In theory, this concept is excellent; however, Bharti described the challenges associated with the bio-printing process. He explained that optimizing the hydrogel was a significant challenge he and his team had to overcome before the project could progress. The team needed to determine what hydrogel would work best for the cells, the proper ratio of hydrogel, and the correct ratio of the three cell types.

After solving these problems, they also had to ensure that the cell types were available on the day of bioprinting. After optimizing the methods to make the cell types, the team expanded and cryopreserved them to be available on the day of bioprinting.

“There are still some factors to consider after that. Even the humidity and the temperature of the room affect the bioprinting process. If it's too hot or too dry, the consistency of the bio-ink, a toothpaste-like material, changes, and that may completely lead to failure of the bioprinting process,” cautioned Bharti.

Applications

One of the team’s goals was to determine whether the printed tissue could simulate the physiological process of AMD. To do so, they recreated the conditions associated with dry and wet AMD, finding that the tissue reacted the way they had hypothesized.

Bharti and his collaborators took it one step further, saying, “if this is a true wet AMD phenotype, it should be treatable with how we treat wet AMD patients nowadays.” They treated the wet AMD phenotype with anti-vascular endothelial growth factor (anti-VEGF) antibodies.
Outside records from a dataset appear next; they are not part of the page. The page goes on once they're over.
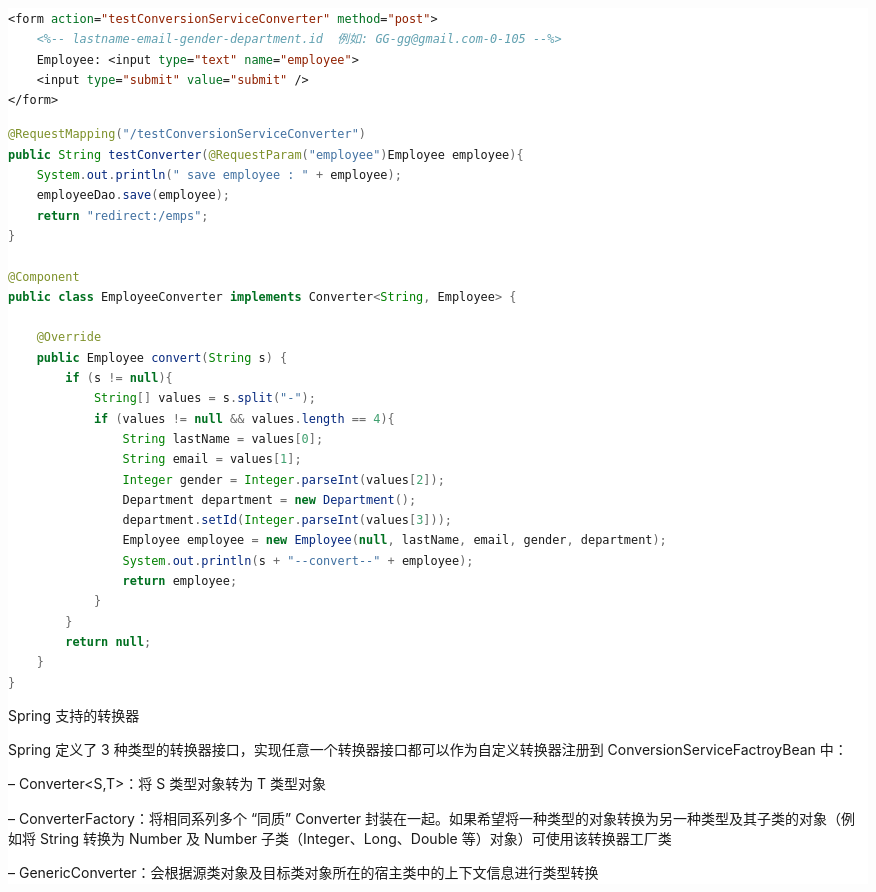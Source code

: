 


```jsp
<form action="testConversionServiceConverter" method="post">
    <%-- lastname-email-gender-department.id  例如: GG-gg@gmail.com-0-105 --%>
    Employee: <input type="text" name="employee">
    <input type="submit" value="submit" />
</form>
```



```java
@RequestMapping("/testConversionServiceConverter")
public String testConverter(@RequestParam("employee")Employee employee){
    System.out.println(" save employee : " + employee);
    employeeDao.save(employee);
    return "redirect:/emps";
}

@Component
public class EmployeeConverter implements Converter<String, Employee> {

    @Override
    public Employee convert(String s) {
        if (s != null){
            String[] values = s.split("-");
            if (values != null && values.length == 4){
                String lastName = values[0];
                String email = values[1];
                Integer gender = Integer.parseInt(values[2]);
                Department department = new Department();
                department.setId(Integer.parseInt(values[3]));
                Employee employee = new Employee(null, lastName, email, gender, department);
                System.out.println(s + "--convert--" + employee);
                return employee;
            }
        }
        return null;
    }
}
```



Spring 支持的转换器 

Spring 定义了 3 种类型的转换器接口，实现任意一个转换器接口都可以作为自定义转换器注册到 ConversionServiceFactroyBean 中： 

– Converter<S,T>：将 S 类型对象转为 T 类型对象 

– ConverterFactory：将相同系列多个 “同质” Converter 封装在一起。如果希望将一种类型的对象转换为另一种类型及其子类的对象（例如将 String 转换为 Number 及 Number 子类（Integer、Long、Double 等）对象）可使用该转换器工厂类 

– GenericConverter：会根据源类对象及目标类对象所在的宿主类中的上下文信息进行类型转换


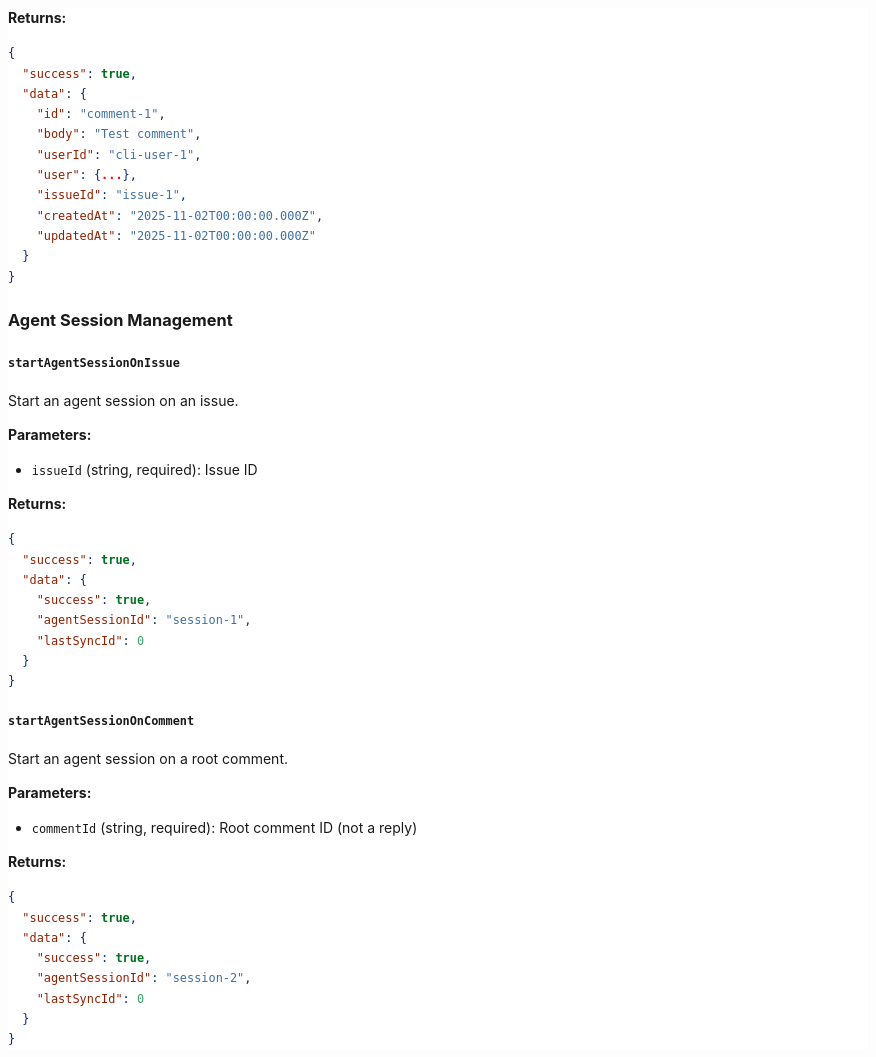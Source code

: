 **Returns:**
```json
{
  "success": true,
  "data": {
    "id": "comment-1",
    "body": "Test comment",
    "userId": "cli-user-1",
    "user": {...},
    "issueId": "issue-1",
    "createdAt": "2025-11-02T00:00:00.000Z",
    "updatedAt": "2025-11-02T00:00:00.000Z"
  }
}
```

### Agent Session Management

#### `startAgentSessionOnIssue`
Start an agent session on an issue.

**Parameters:**
- `issueId` (string, required): Issue ID

**Returns:**
```json
{
  "success": true,
  "data": {
    "success": true,
    "agentSessionId": "session-1",
    "lastSyncId": 0
  }
}
```

#### `startAgentSessionOnComment`
Start an agent session on a root comment.

**Parameters:**
- `commentId` (string, required): Root comment ID (not a reply)

**Returns:**
```json
{
  "success": true,
  "data": {
    "success": true,
    "agentSessionId": "session-2",
    "lastSyncId": 0
  }
}
```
“VEGF is known to induce capillary hyperproliferation in tumors and wet MD patients. They are usually given antibodies that sequester VEGF; hence the capillaries don't proliferate anymore,” explained Bharti. “We added those antibodies in our tissue and could suppress capillary reformation in our tissue, clinically validating that our tissue is a wet MD model and can be used to discover and test new drugs in this space.”

After developing these tissues, Bharti and other researchers at the National Eye Institute hope to use this technology to create more effective drugs for wet AMD and new medications for dry AMD.

Considering the FDA’s latest announcement, noting that it will allow certain researchers to forgo animal trials, this technology will be critical for future research. Rather than testing AMD medications on animal models before beginning human trials, researchers can test the medications — even multiple medications — in a dish on actual human tissue.

“The advantage is that we are creating human tissue in a dish to study human biology, human diseases, and test drugs,” continued Bharti. “We are miniaturizing it to do large-scale drug screens, tying directly into the FDA’s concept that we can use these tissues for drug discovery pipelines.”